An interesting experiment, I think I'm too uncomfortable leaking data I don't yet know why someone would curate to me free of charge until I knew. If there was a FOSS suite like Home Assistant that would do a few of those things I might try it out, especially the weather (I would add air quality) correlation to mood and other subjective states.
This might sound harsh but for someone who is keen on investing time to track so many things, you should invest some time in learning how to make better visualizations. A few tweaks here and there would really improve what you have.
This was far more interesting than I first thought it would be when clicking the link. In particular, the place/time and life events and such being presented this way told a story and was fun.
Stop bragging, mine fits into a csv file.
Related to this, I highly recommend anyone to install github.com/ActivityWatch/activitywatch, it's an amazing tool to keep track of your computer use completely locally. I think there are lots of possibilities with data analysis/AI aimed to improved one self's life
Hope they made backups :)
I had an idea similar to this where you could add information about yourself and answer daily questions and get paid by companies who access this data. This could be an ethical way to share information benefitting all parties.
I thought you created a database from scratch, got me excited! (I’m a db guy)
A simple back of the envelope calculation shows that Felix causes between 70 and 110 tonnes of CO2 emissions per year just from flying.
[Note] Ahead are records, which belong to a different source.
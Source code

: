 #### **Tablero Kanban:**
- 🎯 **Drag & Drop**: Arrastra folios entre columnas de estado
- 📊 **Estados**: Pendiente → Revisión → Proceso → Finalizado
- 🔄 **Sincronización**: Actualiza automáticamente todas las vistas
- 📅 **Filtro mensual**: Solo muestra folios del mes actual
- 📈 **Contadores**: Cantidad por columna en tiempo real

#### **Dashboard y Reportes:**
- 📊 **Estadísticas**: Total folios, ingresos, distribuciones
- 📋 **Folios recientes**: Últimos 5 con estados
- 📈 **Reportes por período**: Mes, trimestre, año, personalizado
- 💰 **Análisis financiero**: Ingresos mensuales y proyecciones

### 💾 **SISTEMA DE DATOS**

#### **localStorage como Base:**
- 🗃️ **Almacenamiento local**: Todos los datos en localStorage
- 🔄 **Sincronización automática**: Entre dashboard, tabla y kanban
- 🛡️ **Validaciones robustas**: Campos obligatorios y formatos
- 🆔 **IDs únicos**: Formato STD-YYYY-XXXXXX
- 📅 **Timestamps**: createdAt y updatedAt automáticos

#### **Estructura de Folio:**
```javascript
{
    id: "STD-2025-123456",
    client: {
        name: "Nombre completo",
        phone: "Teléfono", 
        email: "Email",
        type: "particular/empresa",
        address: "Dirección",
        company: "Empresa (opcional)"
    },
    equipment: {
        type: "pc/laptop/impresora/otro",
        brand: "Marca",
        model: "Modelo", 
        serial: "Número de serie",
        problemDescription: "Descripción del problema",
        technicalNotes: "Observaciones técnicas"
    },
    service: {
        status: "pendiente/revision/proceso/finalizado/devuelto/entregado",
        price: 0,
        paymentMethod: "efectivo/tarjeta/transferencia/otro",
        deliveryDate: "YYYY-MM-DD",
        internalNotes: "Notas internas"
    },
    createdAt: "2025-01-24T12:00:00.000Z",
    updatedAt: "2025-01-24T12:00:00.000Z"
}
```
Paris accord says 1.5t per person per year, from all activities, Felix's flying alonre is ~10-15x current European yearly per person emissions and ~50-75x those compatible with +1.5C.

I'd like to make the same but with Owntracks instead of Swarm and ActivityWatch instead of RescueTime.
The step count in NYC stands out like One World Trade Center compared to the rest of the building when looking at the skyline ;-)
This looks like it requires a heavy amount of discipline to track everything consistently over time. How do you build that into your daily routine?
> Back in 2019, I started collecting all kinds of metrics about my life. Every single day for the last 3 years I tracked over 100 different data types - ranging from fitness & nutrition to social life, computer usage and weather.

I know this is the type of person i would not like.

Why don’t you just query Palantir DB by your human ID? It shows your entire life data and much more.
It's all nice and all, but I'm just sitting here thinking "How can one afford all this flying around"?